Alla conferenza stampa hanno partecipato, insieme al vicepresidente Imprudente, il direttore generale dell’Arap, Antonio Morgante, il consigliere regionale e presidente della Commissione “Bilancio, Affari generali e istituzionali”, Vincenzo D’Incecco, e i content creator L’Abruzzese Medio, Sonounfregnoabruzzese e Stellina.
L’iniziativa è promossa dalla Regione Abruzzo, attraverso il Dipartimento Agricoltura, e organizzata dall’Arap, Azienda regionale delle attività produttive, in qualità di soggetto attuatore. Al centro dell’edizione 2026, accanto alla valorizzazione delle produzioni, il rafforzamento delle relazioni commerciali attraverso incontri tra imprese e operatori del settore, con particolare attenzione al canale Horeca, che comprende alberghi, ristoranti e pubblici esercizi.
«Stiamo lavorando molto sulla reputazione e sul marchio Birre d’Abruzzo – ha sottolineato Imprudente –. La partecipazione ad altri eventi e manifestazioni contribuisce a far conoscere il comparto e a costruire un posizionamento più forte. Grazie al lavoro con l’Arap, portiamo avanti un approccio che sta dando risultati: delle nostre birre si parla anche fuori regione, ed è un segnale importante per i produttori e per l’intero territorio».

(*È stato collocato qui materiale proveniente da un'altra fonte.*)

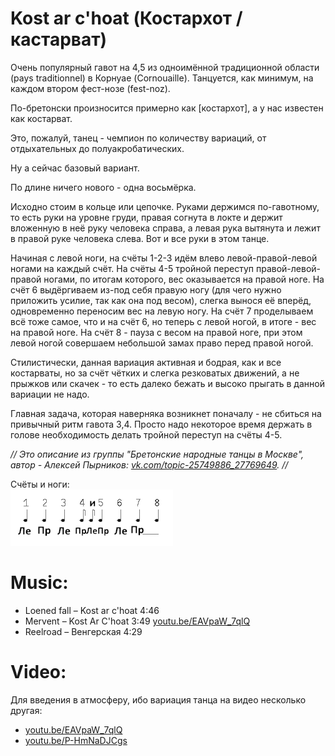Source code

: Kost ar c'hoat (Костархот / кастарват)
==============

Очень популярный гавот на 4,5 из одноимённой традиционной области (pays traditionnel) в Корнуае (Cornouaille). Танцуется, как минимум, на каждом втором фест-нозе (fest-noz).

По-бретонски произносится примерно как [костархот], а у нас известен как костарват.

Это, пожалуй, танец - чемпион по количеству вариаций, от отдыхательных до полуакробатических.

Ну а сейчас базовый вариант.

По длине ничего нового - одна восьмёрка.

Исходно стоим в кольце или цепочке. Руками держимся по-гавотному, то есть руки на уровне груди, правая согнута в локте и держит вложенную в неё руку человека справа, а левая рука вытянута и лежит в правой руке человека слева. Вот и все руки в этом танце.

Начиная с левой ноги, на счёты 1-2-3 идём влево левой-правой-левой ногами на каждый счёт.
На счёты 4-5 тройной переступ правой-левой-правой ногами, по итогам которого, вес оказывается на правой ноге.
На счёт 6 выдёргиваем из-под себя правую ногу (для чего нужно приложить усилие, так как она под весом), слегка вынося её вперёд, одновременно переносим вес на левую ногу. 
На счёт 7 проделываем всё тоже самое, что и на счёт 6, но теперь с левой ногой, в итоге - вес на правой ноге.
На счёт 8 - пауза с весом на правой ноге, при этом левой ногой совершаем небольшой замах право перед правой ногой.

Стилистически, данная вариация активная и бодрая, как и все костарваты, но за счёт чётких и слегка резковатых движений, а не прыжков или скачек - то есть далеко бежать и высоко прыгать в данной вариации не надо. 

Главная задача, которая наверняка возникнет поначалу - не сбиться на привычный ритм гавота 3,4. Просто надо некоторое время держать в голове необходимость делать тройной переступ на счёты 4-5.

_// Это описание из группы "Бретонские народные танцы в Москве", автор - Алексей Пырников: [vk.com/topic-25749886_27769649](https://vk.com/topic-25749886_27769649). //_

Счёты и ноги:  
![dansesbretonnes.gwalarn.org/images/rythme_1_2_3_4_et_5_6_7_8.gif](kost-ar-c-hoat/kost-ar-c-hoat.png)

Music:
=======
- Loened fall – Kost ar c'hoat 4:46
- Mervent – Kost Ar C'hoat 3:49 [youtu.be/EAVpaW_7qlQ](https://www.youtube.com/watch?v=EAVpaW_7qlQ)
- Reelroad – Венгерская 4:29

Video:
======
Для введения в атмосферу, ибо вариация танца на видео несколько другая:
- [youtu.be/EAVpaW_7qlQ](https://www.youtube.com/watch?v=EAVpaW_7qlQ)
- [youtu.be/P-HmNaDJCgs](https://www.youtube.com/watch?v=P-HmNaDJCgs)
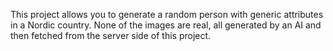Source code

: This project allows you to generate a random person with generic attributes in a Nordic country.
None of the images are real, all generated by an AI and then fetched from the server side of this project.  
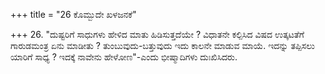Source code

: +++
title = "26 ಕೊಮ್ಬುದೇ ಖಳಜನಕೆ"

+++
26. "ದುಷ್ಟರಿಗೆ ಸಾಧುಗಳು ಹೇಳಿದ ಮಾತು ಹಿಡಿಸುತ್ತದೆಯೇ ? ವಿಧಾತನೇ ಕಲ್ಪಿಸಿದ ವಿಷದ ಉತ್ಕಟತೆಗೆ ಗಾರುಡಮಂತ್ರ ಏನು ಮಾಡೀತು ? ತುಂಬುವುದು-ಬತ್ತುವುದು ಇದು ಕಾಲನೇ ಮಾಡುವ ಮಾಯೆ. ಇದನ್ನು ತಪ್ಪಿಸಲು ಯಾರಿಗೆ ಸಾಧ್ಯ ? ಇದಕ್ಕೆ ನಾವೇನು ಹೇಳೋಣ"-ಎಂದು ಭೀಷ್ಮಾದಿಗಳು ದುಃಖಿಸಿದರು.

Il Festival, sostenuto da una legge regionale dedicata, torna a Pescara con una proposta che affianca all’offerta dei birrifici cinque food truck, appuntamenti di spettacolo e intrattenimento. Tra le novità, proprio il coinvolgimento nella promozione di quattro content creator abruzzesi: Just Gio, Stellina, Sonounfregnoabruzzese e L’Abruzzese Medio.
«Vogliamo innovare anche il modo di comunicare – ha concluso Imprudente –. Abbiamo scelto di coinvolgere quattro voci abruzzesi capaci di esprimere l’autenticità della nostra regione e di raccontare una produzione che sta conquistando uno spazio sempre più importante».